The solar policy landscape in the United States has been haphazard and fragmented by comparison. Because of the nearly complete absence of federal, top-down leadership, legislative efforts focused on interconnection and billing standards for solar-electric systems have been sidelined to the state level, creating inconsistencies, anomalies, and unnecessary redundancy in the efforts of solar policy developers. However slow on the uptake, Congress now appears to be entering the game.

Not only is the much-celebrated federal solar tax incentive up for an eight-year extension (visit www.seia.org to register your support), but legislators have finally drafted a national solar energy bill aimed at stripping several barriers to the widespread adoption of solar-electric generation.Major provisions of the proposed Solar Opportunity and Local Access Rights (SOLAR) Act:

• Establish net metering at retail electric rates for customer-owned, grid-tied
solar-electric systems up to 2 megawatts (MW).

• Designate customer ownership of any renewable energy credits (RECs) generated by the installed system.

• Prohibit any private covenant, contract or lease provision, or homeowners’ association rule or bylaw from limiting a homeowner’s ability to install a solar energy system.

• Specify maximum permitting and licensing fees for both residential and commercial installations.

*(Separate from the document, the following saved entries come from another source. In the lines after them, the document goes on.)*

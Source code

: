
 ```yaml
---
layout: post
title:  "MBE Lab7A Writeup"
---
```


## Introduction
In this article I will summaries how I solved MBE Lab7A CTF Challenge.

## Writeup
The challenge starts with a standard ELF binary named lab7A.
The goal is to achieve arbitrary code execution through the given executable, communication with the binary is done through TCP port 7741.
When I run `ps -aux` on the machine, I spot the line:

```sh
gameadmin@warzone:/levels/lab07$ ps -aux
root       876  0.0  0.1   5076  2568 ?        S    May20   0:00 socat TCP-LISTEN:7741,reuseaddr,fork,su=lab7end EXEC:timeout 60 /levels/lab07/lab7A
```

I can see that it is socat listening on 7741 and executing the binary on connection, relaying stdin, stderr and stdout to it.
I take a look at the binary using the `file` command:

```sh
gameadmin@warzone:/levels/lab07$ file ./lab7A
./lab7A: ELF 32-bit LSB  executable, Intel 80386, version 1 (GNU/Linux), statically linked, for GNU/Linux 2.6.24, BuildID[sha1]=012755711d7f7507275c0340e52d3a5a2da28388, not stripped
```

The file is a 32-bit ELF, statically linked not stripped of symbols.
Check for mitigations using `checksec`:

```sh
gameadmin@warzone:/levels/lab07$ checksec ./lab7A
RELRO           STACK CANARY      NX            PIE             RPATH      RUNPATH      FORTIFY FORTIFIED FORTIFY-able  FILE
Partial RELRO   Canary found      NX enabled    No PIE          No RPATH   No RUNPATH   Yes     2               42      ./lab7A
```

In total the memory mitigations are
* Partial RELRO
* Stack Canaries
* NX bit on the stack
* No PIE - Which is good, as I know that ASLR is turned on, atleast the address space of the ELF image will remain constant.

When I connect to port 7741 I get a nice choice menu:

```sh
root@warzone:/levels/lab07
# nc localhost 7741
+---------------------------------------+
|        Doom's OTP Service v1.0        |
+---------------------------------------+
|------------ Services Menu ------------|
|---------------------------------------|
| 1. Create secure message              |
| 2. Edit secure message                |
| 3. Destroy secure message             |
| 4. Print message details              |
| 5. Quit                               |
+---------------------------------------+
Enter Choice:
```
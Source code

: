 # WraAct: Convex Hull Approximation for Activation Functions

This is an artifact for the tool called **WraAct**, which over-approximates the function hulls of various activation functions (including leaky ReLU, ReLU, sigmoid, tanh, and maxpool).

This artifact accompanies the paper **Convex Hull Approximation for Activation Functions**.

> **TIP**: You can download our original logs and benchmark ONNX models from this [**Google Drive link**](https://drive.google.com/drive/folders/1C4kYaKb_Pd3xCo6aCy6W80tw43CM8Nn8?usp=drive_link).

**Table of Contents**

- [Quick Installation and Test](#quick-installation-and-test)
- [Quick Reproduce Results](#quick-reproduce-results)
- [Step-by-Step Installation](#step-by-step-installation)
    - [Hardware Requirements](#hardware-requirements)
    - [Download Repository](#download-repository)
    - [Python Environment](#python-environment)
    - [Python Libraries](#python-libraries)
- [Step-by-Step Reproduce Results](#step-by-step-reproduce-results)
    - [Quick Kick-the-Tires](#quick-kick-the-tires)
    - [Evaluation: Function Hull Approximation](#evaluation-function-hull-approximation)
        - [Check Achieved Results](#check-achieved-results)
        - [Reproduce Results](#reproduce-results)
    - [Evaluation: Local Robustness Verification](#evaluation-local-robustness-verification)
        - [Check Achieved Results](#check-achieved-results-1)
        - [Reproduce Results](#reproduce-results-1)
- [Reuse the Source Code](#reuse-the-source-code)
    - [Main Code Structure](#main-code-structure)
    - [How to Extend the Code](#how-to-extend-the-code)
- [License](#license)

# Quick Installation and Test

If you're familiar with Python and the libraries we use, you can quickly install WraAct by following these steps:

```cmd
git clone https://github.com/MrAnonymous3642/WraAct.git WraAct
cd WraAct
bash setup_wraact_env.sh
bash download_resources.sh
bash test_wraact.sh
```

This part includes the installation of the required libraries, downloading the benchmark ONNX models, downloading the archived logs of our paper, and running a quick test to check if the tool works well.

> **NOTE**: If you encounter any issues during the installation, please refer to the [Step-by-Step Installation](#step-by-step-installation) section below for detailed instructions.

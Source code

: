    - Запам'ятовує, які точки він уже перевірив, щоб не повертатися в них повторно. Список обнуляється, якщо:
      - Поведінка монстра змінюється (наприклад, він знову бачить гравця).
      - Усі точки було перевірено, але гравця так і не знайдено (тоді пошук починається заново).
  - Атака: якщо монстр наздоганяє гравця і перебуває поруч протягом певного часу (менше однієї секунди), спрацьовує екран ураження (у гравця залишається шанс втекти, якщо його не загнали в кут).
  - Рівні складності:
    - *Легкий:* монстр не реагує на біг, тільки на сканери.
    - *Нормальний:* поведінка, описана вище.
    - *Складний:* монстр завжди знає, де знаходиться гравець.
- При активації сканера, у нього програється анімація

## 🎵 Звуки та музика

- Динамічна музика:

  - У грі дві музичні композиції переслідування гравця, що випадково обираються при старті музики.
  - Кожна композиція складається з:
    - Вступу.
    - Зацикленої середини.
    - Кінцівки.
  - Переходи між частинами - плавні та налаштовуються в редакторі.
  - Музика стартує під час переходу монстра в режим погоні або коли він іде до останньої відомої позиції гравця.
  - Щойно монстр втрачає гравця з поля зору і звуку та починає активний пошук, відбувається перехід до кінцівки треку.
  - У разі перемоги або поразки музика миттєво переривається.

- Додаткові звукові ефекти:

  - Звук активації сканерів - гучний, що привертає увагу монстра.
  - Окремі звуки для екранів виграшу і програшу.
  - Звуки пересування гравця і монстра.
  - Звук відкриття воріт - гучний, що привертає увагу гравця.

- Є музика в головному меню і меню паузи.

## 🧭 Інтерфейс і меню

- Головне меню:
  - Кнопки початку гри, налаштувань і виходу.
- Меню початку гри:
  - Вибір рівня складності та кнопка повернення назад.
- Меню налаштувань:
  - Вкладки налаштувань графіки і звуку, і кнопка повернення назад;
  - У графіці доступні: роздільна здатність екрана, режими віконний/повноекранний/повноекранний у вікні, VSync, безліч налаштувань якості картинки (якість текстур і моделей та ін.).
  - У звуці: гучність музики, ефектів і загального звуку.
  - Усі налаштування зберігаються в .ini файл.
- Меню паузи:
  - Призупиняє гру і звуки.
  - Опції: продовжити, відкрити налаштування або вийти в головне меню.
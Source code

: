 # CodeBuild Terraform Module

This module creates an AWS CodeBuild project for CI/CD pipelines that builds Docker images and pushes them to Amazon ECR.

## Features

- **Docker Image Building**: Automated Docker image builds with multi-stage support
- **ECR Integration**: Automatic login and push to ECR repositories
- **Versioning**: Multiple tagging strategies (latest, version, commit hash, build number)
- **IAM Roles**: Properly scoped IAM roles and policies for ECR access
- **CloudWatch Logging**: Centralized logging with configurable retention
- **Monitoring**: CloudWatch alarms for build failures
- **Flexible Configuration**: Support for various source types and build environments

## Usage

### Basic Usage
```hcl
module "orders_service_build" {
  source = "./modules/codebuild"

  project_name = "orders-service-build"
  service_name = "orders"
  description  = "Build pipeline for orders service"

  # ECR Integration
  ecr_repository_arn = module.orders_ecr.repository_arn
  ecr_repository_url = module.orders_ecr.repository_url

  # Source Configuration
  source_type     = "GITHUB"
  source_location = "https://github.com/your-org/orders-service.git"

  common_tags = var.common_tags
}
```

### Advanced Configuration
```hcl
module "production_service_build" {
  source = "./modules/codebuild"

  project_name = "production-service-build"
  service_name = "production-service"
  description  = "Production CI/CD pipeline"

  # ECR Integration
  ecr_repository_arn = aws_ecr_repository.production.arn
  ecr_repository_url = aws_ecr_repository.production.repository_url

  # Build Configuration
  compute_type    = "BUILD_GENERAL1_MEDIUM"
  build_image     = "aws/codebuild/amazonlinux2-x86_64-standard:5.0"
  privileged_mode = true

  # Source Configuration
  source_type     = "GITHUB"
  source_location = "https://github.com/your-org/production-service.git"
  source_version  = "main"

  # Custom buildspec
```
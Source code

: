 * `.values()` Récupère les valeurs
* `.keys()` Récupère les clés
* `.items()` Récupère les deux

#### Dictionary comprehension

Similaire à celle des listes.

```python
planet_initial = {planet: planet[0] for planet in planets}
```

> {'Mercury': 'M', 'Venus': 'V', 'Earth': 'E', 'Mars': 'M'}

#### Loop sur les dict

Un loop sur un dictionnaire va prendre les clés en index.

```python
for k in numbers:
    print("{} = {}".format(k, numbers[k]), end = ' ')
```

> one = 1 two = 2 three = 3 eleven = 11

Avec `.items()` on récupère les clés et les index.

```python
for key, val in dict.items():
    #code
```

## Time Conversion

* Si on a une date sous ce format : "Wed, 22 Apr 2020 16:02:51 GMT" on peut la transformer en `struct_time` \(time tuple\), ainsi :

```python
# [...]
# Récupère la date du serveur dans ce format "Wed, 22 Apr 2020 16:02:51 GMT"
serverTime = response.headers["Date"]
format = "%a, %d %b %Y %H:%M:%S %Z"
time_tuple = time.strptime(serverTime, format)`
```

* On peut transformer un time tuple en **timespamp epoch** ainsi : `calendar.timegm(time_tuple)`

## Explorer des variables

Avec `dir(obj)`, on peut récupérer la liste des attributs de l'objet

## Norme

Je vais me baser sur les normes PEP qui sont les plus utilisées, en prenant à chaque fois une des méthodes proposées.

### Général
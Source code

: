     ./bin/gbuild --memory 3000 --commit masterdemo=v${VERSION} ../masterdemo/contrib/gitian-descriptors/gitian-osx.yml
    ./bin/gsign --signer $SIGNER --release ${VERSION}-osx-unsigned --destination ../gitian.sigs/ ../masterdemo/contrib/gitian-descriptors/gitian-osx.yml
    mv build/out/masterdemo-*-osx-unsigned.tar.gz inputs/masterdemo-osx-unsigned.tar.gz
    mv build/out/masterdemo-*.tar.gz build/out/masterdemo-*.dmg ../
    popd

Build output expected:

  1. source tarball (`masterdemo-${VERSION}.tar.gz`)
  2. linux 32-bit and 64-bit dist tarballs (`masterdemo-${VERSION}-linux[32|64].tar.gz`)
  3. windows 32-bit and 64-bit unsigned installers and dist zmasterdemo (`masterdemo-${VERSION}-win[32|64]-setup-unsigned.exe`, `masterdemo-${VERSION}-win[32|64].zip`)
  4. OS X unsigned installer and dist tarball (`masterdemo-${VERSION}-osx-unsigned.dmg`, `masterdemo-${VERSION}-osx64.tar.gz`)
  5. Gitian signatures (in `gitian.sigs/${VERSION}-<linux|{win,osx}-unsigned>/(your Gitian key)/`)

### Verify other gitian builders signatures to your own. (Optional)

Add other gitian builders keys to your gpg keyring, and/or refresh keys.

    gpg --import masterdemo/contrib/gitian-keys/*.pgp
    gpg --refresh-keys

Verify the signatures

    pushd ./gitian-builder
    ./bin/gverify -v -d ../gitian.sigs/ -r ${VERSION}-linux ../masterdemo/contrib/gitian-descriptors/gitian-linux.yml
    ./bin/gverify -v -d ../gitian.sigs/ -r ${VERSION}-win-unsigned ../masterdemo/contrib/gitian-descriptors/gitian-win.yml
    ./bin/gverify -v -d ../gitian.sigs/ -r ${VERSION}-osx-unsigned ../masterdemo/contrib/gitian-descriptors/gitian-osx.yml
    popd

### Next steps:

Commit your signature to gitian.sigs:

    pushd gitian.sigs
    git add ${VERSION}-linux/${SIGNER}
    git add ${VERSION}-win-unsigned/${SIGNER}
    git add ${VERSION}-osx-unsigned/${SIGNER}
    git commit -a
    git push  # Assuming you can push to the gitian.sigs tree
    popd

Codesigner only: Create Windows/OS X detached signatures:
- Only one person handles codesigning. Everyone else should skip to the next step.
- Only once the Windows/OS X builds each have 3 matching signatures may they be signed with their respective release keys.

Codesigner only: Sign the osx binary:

Many nations worldwide have come up hard against energy resource constraints and the impact unrestrained fossil fuel use has on the local (and global) environment. We need strong and coordinated federal leadership when it comes to renewable energy generation. Only this will allow us to begin to close the gap between the lagging solar energy programs stateside and the experience that has been gained by energy progressive nations abroad. Fortunately, there’s a tangible shift underway in Congress, and many of our representatives are ready to run with legislation that supports clean energy, and puts us back on the global solar playing field.